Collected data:
Content starts

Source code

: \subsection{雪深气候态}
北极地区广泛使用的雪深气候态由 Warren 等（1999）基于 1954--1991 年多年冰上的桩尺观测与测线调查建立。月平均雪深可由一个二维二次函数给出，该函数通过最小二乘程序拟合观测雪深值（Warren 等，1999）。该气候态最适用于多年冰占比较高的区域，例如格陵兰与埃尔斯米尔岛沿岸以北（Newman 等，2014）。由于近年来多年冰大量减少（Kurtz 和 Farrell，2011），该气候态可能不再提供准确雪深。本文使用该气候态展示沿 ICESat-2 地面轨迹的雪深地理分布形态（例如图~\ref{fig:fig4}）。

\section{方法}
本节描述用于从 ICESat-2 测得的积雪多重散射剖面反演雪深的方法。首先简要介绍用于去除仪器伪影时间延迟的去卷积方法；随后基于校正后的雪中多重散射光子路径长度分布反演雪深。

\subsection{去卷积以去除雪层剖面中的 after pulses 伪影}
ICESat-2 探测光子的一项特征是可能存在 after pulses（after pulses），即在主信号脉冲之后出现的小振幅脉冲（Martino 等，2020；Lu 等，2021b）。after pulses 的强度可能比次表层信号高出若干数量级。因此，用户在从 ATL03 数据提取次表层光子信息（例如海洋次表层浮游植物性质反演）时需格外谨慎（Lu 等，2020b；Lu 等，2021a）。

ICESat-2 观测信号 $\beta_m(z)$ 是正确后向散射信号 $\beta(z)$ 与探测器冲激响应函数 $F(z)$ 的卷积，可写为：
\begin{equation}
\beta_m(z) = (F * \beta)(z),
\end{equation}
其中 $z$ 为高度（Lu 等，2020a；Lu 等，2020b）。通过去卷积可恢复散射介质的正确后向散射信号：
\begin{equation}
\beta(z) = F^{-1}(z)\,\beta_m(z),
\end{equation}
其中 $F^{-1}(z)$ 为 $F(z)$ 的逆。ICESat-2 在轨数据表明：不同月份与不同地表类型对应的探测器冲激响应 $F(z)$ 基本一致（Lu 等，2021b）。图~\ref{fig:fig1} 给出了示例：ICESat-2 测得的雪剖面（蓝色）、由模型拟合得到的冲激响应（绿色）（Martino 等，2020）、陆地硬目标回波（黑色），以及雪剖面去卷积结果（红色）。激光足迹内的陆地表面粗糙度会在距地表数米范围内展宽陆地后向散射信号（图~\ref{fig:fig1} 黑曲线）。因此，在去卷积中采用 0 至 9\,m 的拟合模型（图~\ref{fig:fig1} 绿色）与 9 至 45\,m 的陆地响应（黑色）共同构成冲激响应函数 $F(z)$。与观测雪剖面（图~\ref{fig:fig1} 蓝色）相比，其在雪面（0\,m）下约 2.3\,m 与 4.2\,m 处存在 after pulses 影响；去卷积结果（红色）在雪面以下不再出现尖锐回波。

Content ends

--- To do ---
Please make your reply exactly the lines from the one containing "其中 $z$ 为高度（Lu" through the end of the entries above, and nothing more.

--- Written response ---
其中 $z$ 为高度（Lu 等，2020a；Lu 等，2020b）。通过去卷积可恢复散射介质的正确后向散射信号：
\begin{equation}
\beta(z) = F^{-1}(z)\,\beta_m(z),
\end{equation}
其中 $F^{-1}(z)$ 为 $F(z)$ 的逆。ICESat-2 在轨数据表明：不同月份与不同地表类型对应的探测器冲激响应 $F(z)$ 基本一致（Lu 等，2021b）。图~\ref{fig:fig1} 给出了示例：ICESat-2 测得的雪剖面（蓝色）、由模型拟合得到的冲激响应（绿色）（Martino 等，2020）、陆地硬目标回波（黑色），以及雪剖面去卷积结果（红色）。激光足迹内的陆地表面粗糙度会在距地表数米范围内展宽陆地后向散射信号（图~\ref{fig:fig1} 黑曲线）。因此，在去卷积中采用 0 至 9\,m 的拟合模型（图~\ref{fig:fig1} 绿色）与 9 至 45\,m 的陆地响应（黑色）共同构成冲激响应函数 $F(z)$。与观测雪剖面（图~\ref{fig:fig1} 蓝色）相比，其在雪面（0\,m）下约 2.3\,m 与 4.2\,m 处存在 after pulses 影响；去卷积结果（红色）在雪面以下不再出现尖锐回波。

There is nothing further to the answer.